Our method was able to classify retinal arteries and veins with a commercially available SD-OCT alone, and achieved high classification performance. Paired with OCT based vessel measurements, our study has expanded the potential clinical implication of SD-OCT in evaluation of a variety of retinal and systemic vascular diseases.

Background

Retinal blood vessels are the only visible and optically accessible small blood vessels in the human body [1]. In recent years, researchers have found that alterations in the arterial or venular tree of the retinal vasculature are associated with several generalized vascular problems, such as diabetic retinopathy, cardiovascular or cerebral disorders [2–7]. Since arteries and veins are differently affected in these disease processes, retinal imaging analyses like retinal vessel segmentation, quantitative vessel diameter measurement, or the ratio of artery to vein calibres (AVR) are of strong medical interest. A prerequisite for assessment of the above vascular change is to separate those vessels from each other [3].

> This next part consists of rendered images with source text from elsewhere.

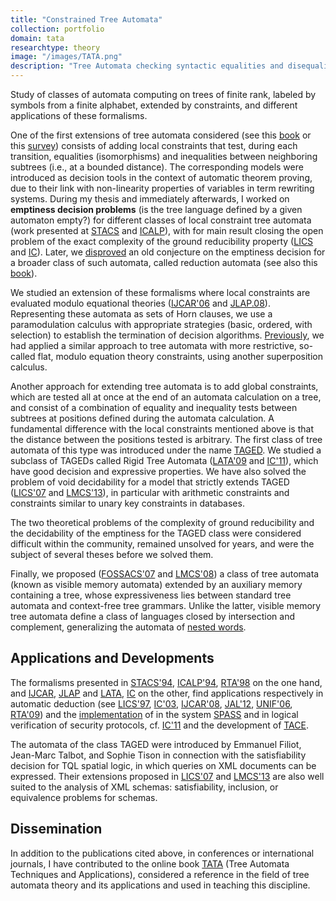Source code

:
 ```yaml
---
title: "Constrained Tree Automata"
collection: portfolio
domain: tata
researchtype: theory
image: "/images/TATA.png"
description: "Tree Automata checking syntactic equalities and disequalities of subtrees."
---
```


Study of classes of automata computing on trees of finite rank, labeled by symbols from a finite alphabet, extended by constraints, and different applications of these formalisms.

One of the first extensions of tree automata considered (see this [book](https://inria.hal.science/hal-03367725) or this [survey](https://inria.hal.science/hal-00840959)) consists of adding local constraints that test, during each transition, equalities (isomorphisms) and inequalities between neighboring subtrees (i.e., at a bounded distance). The corresponding models were introduced as decision tools in the context of automatic theorem proving, due to their link with non-linearity properties of variables in term rewriting systems. During my thesis and immediately afterwards, I worked on **emptiness decision problems** (is the tree language defined by a given automaton empty?) for different classes of local constraint tree automata (work presented at [STACS](https://doi.org/10.1007/3-540-57785-8_138) and  [ICALP](https://hal.science/hal-01820506v1)), with for main result closing the open problem of the exact complexity of the ground reducibility property  ([LICS](https://doi.ieeecomputersociety.org/10.1109/LICS.1997.614922) and [IC](https://inria.hal.science/inria-00578859)). Later, we [disproved](publication/2008-01-01-Tree-automata-with-equality-constraints-modulo-equational-theories) an old conjecture on the emptiness decision for a broader class of such automata, called reduction automata (see also  this [book](https://inria.hal.science/hal-03367725)).

We studied an extension of these formalisms where local constraints are evaluated modulo equational theories ([IJCAR'06](https://inria.hal.science/inria-00071215) and [JLAP.08](publication/2008-01-01-Tree-automata-with-equality-constraints-modulo-equational-theories)). Representing these automata as sets of Horn clauses, we use a paramodulation calculus with appropriate strategies (basic, ordered, with selection) to establish the termination of decision algorithms. [Previously](https://doi.org/10.1007/BFb0052362), we had applied a similar approach to tree automata with more restrictive, so-called flat, modulo equation theory constraints, using another superposition calculus.

Another approach for extending tree automata is to add global constraints, which are tested all at once at the end of an automata calculation on a tree, and consist of a combination of equality and inequality tests between subtrees at positions defined during the automata calculation. A fundamental difference with the local constraints mentioned above is that the distance between the positions tested is arbitrary. The first class of tree automata of this type was introduced under the name [TAGED](https://hal.archives-ouvertes.fr/hal-00526987). We studied a subclass of TAGEDs called Rigid Tree Automata ([LATA'09](publication/2009-04-01-Rigid-Tree-Automata) and [IC'11](publication/2011-02-01-Rigid-Tree-Automata-and-Applications)), which have good decision and expressive properties. We have also solved the problem of void decidability for a model that strictly extends TAGED ([LICS'07](publication/2010-07-01-The-Emptiness-Problem-for-Tree-Automata-with-Global-Constraints) and [LMCS'13](publication/2013-01-01-Decidable-Classes-of-Tree-Automata-Mixing-Local-and-Global-Constraints-Modulo-Flat-Theories)), in particular with arithmetic constraints and constraints similar to unary key constraints in databases.

The two theoretical problems of the complexity of ground reducibility  and the decidability of the emptiness  for the TAGED class were considered difficult within the community, remained unsolved for years, and were the subject of several theses before we solved them.

Finally, we proposed ([FOSSACS'07](publication/2007-03-01-Tree-Automata-with-Memory-Visibility-and-Structural-Constraints) and [LMCS'08](publication/2008-06-01-Visibly-Tree-Automata-with-Memory-and-Constraints)) a class of tree automata (known as visible memory automata) extended by an auxiliary memory containing a tree, whose expressiveness lies between standard tree automata and context-free tree grammars. Unlike the latter, visible memory tree automata define a class of languages closed by intersection and complement, generalizing the automata of [nested words](https://doi.org/10.1145/1516512.1516518).



## Applications and Developments

The formalisms presented in  [STACS'94](https://doi.org/10.1007/3-540-57785-8_138),  [ICALP'94](https://hal.science/hal-01820506v1), [RTA'98](https://doi.org/10.1007/BFb0052362)  on the one hand, and [IJCAR](https://inria.hal.science/inria-00071215),  [JLAP](publication/2008-01-01-Tree-automata-with-equality-constraints-modulo-equational-theories) and [LATA](publication/2009-04-01-Rigid-Tree-Automata), [IC](publication/2011-02-01-Rigid-Tree-Automata-and-Applications)  on the other, find applications respectively in automatic deduction (see [LICS'97](https://doi.ieeecomputersociety.org/10.1109/LICS.1997.614922), [IC'03](https://inria.hal.science/inria-00578859), [IJCAR'08](publication/2008-08-01-Automated-Induction-with-Constrained-Tree-Automata), [JAL'12](publication/2012-01-01-Sufficient-Completeness-Verification-for-Conditional-and-Constrained-Term-Rewriting-Systems), [UNIF'06](https://inria.hal.science/inria-00579017), [RTA'09](publication/2009-06-01-Unique-Normalization-for-Shallow-TRS)) and the [implementation](https://doi.org/10.1007/BFb0052362) of in the system [SPASS](software/1997-SPASS/) and in logical verification of security protocols, cf. [IC'11](publication/2011-02-01-Rigid-Tree-Automata-and-Applications) and the development of [TACE](software/2006-TACE/).

The automata of the class TAGED were introduced by Emmanuel Filiot, Jean-Marc Talbot, and Sophie Tison in connection with the satisfiability decision for TQL spatial logic, in which queries on XML documents can be expressed. Their extensions proposed in [LICS'07](publication/2010-07-01-The-Emptiness-Problem-for-Tree-Automata-with-Global-Constraints) and [LMCS'13](publication/2013-01-01-Decidable-Classes-of-Tree-Automata-Mixing-Local-and-Global-Constraints-Modulo-Flat-Theories) are also well suited to the analysis of XML schemas: satisfiability, inclusion, or equivalence problems for schemas.



## Dissemination

In addition to the publications cited above, in conferences or international journals, I have contributed to the online book [TATA](https://inria.hal.science/hal-03367725) (Tree Automata Techniques and Applications), considered a reference in the field of tree automata theory and its applications and used in teaching this discipline.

Fluorescein angiography (FA) is a gold stand for classifying retinal arteries and veins, but due to its invasive nature, it is not employed merely for the purpose of differentiating arteries from veins. A number of methods have been reported in the literature for artery/vein classification of retinal blood vessels, which mainly depend on color fundus images [3, 8–13]. Using color fundus image information, methods based on shape, colour and texture features, [11] local contrast of the red-channel [14] or red reflex [3, 9–11, 13–15], have great potential to classify the retinal arteries. However, such dissimilarities affect only the main vessels and strongly vary depending on patients, and vessel topography [11]. Also, the problem is complicated by the similarity in the descriptive features of these two structures and by the contrast and luminosity variability of the retina [8].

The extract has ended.